### [SUPPLIED MATERIAL]

^^^^

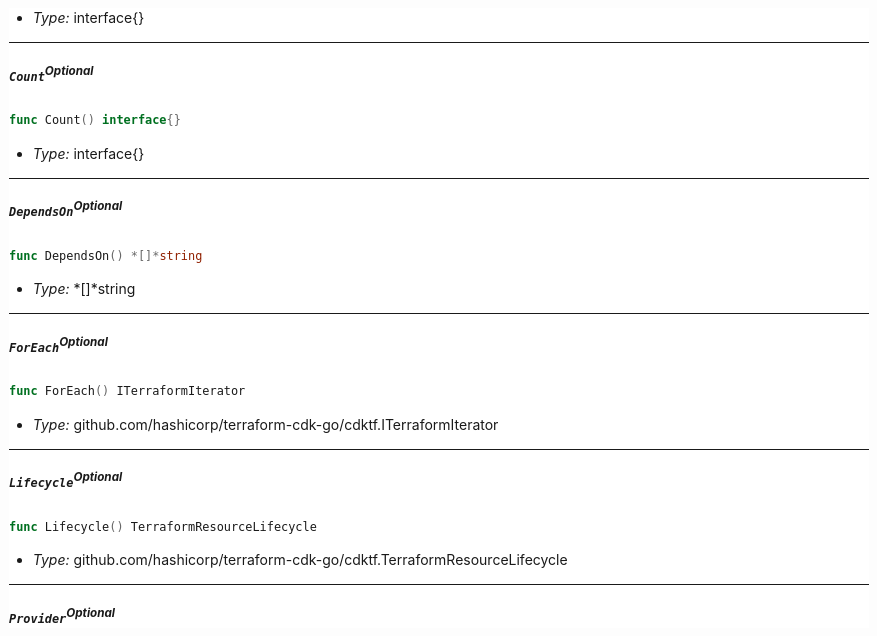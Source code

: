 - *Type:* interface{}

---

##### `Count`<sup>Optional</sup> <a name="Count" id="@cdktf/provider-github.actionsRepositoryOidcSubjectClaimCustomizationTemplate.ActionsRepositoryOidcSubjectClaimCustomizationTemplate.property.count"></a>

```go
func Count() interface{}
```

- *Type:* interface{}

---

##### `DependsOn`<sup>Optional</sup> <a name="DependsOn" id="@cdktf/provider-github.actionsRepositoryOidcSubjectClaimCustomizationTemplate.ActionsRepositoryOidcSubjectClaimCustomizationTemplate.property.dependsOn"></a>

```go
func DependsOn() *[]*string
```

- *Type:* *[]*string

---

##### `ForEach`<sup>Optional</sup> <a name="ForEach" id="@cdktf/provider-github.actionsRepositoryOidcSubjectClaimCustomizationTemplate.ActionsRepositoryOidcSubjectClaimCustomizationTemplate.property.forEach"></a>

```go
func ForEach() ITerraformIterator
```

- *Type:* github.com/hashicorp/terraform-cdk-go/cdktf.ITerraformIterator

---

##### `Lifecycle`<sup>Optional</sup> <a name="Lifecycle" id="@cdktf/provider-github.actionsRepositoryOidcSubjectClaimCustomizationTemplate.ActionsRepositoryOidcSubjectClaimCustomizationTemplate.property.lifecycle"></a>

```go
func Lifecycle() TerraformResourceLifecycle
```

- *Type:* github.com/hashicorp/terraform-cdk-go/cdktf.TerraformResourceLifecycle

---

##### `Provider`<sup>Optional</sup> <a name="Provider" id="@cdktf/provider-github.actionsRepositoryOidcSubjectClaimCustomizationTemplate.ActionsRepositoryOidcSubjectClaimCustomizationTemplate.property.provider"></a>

^^^^

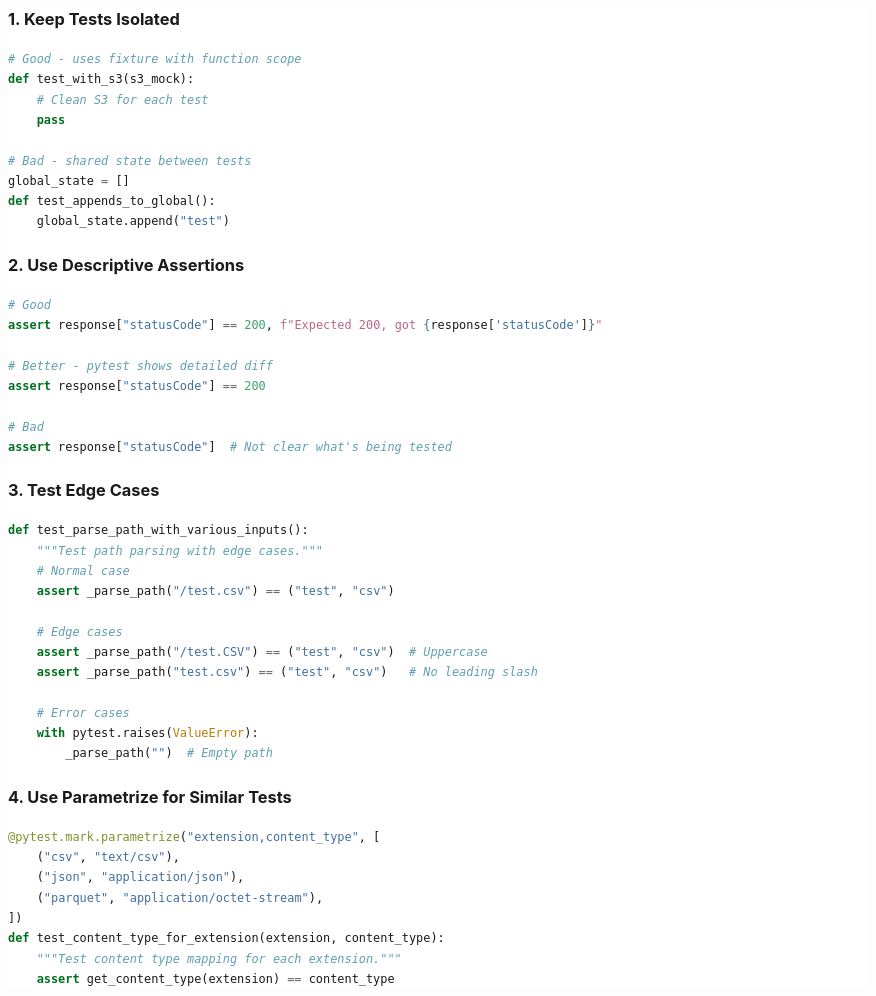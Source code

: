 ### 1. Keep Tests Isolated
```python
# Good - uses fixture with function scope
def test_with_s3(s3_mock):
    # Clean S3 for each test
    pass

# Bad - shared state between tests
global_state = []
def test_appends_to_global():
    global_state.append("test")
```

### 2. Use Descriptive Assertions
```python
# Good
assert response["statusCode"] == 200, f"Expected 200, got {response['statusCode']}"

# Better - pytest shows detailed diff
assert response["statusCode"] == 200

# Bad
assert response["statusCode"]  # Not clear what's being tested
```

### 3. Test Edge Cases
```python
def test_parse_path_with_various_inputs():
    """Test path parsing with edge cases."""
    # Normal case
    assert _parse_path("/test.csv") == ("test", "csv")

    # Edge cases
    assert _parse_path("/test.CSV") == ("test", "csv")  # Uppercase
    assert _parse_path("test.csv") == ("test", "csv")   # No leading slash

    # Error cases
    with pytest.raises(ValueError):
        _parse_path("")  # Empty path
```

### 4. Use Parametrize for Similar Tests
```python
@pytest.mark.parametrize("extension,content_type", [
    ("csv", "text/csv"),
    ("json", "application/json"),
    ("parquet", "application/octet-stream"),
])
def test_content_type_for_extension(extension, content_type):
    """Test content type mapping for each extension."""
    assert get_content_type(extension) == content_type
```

^^^^

### [PROBLEM DETAILS]
Search the records for the string "extension" and return every line in which it occurs.

### [RESULT OF THIS EXERCISE]
@pytest.mark.parametrize("extension,content_type", [
def test_content_type_for_extension(extension, content_type):
    """Test content type mapping for each extension."""
    assert get_content_type(extension) == content_type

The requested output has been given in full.